Wohn- und Geschäftshaus

Engelbertstr. 39, 50674 Köln - Neustadt-Süd
Errichtet: um 1890


  • vier Geschosse, ausgebautes Dachgeschoss
  • vier Achsen,
  • Backsteinfassade mit Stuckgliederungen
  • Stil: Neo Renaissance

 

Fassade

  • flache Wandvorlage
  • Tordurchfahrt in der linken Achse
  • Dach mit später hinzu-gefügter breiter Gaube
  • Erdgeschoss verändert
  • Fenster verändert
  • ältere Haustür aus Holz

 

Nicht Bestandteil des Denkmals sind die eingeschossigen Gebäude im Hinterhof (Garagen).

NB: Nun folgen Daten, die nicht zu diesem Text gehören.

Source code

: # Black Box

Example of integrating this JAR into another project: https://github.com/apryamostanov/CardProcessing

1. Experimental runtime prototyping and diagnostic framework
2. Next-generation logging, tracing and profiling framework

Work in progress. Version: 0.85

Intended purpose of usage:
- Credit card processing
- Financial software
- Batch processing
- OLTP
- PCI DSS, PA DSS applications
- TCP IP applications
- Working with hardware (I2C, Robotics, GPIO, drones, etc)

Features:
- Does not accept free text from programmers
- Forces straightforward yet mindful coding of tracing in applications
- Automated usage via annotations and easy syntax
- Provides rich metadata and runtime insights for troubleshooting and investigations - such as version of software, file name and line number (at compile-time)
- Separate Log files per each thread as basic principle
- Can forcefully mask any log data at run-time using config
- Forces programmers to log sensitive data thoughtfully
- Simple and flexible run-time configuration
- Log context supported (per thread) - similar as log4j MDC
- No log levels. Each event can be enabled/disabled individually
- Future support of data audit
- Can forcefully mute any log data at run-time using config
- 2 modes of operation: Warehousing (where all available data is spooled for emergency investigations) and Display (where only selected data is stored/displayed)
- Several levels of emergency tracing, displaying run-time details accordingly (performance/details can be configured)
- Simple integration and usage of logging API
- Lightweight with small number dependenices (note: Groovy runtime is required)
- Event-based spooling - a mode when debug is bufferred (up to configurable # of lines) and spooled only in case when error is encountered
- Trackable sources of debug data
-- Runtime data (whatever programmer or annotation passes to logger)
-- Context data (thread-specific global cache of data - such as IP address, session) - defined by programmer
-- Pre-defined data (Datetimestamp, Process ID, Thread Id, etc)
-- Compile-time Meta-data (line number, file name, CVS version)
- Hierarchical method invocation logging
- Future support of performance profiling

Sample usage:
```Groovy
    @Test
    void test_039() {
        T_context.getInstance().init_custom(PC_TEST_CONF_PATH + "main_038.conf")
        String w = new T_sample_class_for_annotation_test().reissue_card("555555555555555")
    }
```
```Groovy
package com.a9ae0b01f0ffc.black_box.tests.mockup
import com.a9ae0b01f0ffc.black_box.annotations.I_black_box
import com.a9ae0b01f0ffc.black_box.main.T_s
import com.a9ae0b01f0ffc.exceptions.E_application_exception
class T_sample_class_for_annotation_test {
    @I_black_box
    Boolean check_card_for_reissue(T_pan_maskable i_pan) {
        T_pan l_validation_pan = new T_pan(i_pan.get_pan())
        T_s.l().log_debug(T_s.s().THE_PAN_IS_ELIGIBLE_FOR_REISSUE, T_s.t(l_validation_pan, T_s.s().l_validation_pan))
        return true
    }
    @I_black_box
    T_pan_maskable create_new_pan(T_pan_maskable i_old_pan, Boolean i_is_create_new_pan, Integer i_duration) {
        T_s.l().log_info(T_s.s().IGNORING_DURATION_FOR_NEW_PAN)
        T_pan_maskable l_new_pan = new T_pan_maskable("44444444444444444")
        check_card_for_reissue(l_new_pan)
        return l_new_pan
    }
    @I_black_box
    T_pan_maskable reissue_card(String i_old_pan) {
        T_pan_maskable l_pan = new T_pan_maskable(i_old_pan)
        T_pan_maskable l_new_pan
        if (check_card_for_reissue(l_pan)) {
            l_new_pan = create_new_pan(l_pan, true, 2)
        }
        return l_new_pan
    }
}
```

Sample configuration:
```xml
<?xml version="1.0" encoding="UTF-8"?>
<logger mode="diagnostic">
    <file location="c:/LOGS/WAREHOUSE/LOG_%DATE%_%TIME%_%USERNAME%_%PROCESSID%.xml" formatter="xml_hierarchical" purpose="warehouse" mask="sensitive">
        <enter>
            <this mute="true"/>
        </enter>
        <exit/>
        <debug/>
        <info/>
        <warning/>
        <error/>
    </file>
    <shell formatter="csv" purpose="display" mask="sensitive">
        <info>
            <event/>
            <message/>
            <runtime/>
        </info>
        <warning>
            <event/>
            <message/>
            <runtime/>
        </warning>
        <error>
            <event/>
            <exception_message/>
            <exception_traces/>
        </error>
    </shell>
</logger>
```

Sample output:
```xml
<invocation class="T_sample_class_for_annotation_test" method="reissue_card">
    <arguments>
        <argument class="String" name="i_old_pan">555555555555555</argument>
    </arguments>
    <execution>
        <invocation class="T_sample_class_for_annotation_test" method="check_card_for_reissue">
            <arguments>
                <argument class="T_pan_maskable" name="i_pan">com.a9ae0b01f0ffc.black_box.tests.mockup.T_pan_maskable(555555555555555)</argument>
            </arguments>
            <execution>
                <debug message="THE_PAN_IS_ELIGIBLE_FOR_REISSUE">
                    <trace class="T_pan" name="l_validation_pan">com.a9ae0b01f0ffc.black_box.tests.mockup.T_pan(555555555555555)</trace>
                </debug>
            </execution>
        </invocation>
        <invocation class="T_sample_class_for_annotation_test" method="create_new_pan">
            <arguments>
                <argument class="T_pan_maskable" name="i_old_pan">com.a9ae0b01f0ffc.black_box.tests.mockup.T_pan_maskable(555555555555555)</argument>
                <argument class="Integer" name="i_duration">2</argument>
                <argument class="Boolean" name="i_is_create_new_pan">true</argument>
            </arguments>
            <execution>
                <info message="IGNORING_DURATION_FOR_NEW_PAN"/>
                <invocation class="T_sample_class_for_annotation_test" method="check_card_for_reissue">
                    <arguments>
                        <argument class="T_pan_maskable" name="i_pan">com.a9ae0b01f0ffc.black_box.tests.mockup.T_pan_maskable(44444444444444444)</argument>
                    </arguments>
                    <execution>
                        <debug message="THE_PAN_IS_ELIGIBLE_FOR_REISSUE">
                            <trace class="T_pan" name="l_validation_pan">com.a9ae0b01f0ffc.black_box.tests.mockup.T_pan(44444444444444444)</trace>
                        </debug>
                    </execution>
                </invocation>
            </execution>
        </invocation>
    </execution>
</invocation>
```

Nicht mehr Bestandteil des Denkmals sind

  • die rückwärtige Fassade des Gebäudes
  • der seitliche Anbau
  • das Innere des Gebäudes

Sie sind durch Sanierungen und Umbauten grundlegend verändert worden.

 

Der Denkmalwert bezieht sich daher nur noch auf die Straßenfassade und das Satteldach des Vorderhauses.

 

Die von Hermann Josef Stübben (1845-1936) geplante Kölner Neustadt gilt als bedeutendste Stadterweiterung des Deutschen Reiches im ausgehenden 19. Jahrhundert. Den alten Wallstraßen folgend, legt sie sich, mit der Ringstraße als Kernstück, halbkreisförmig um die Altstadt. Im Zuge ihrer Anlage ab 1881 entstand westlich der Ringe, zwischen Gladbacher Str. und Zülpicher Str. das sog. „Westend", ein gutbürgerliches Wohnviertel, meist mit vornehmen Miets-häusern von reicher Fassadengestaltung.

Die Engelbertstraße, vor der Stadterweiterung Trasse der Eisenbahn, wurde im wesentlichen um 1890-95 bebaut.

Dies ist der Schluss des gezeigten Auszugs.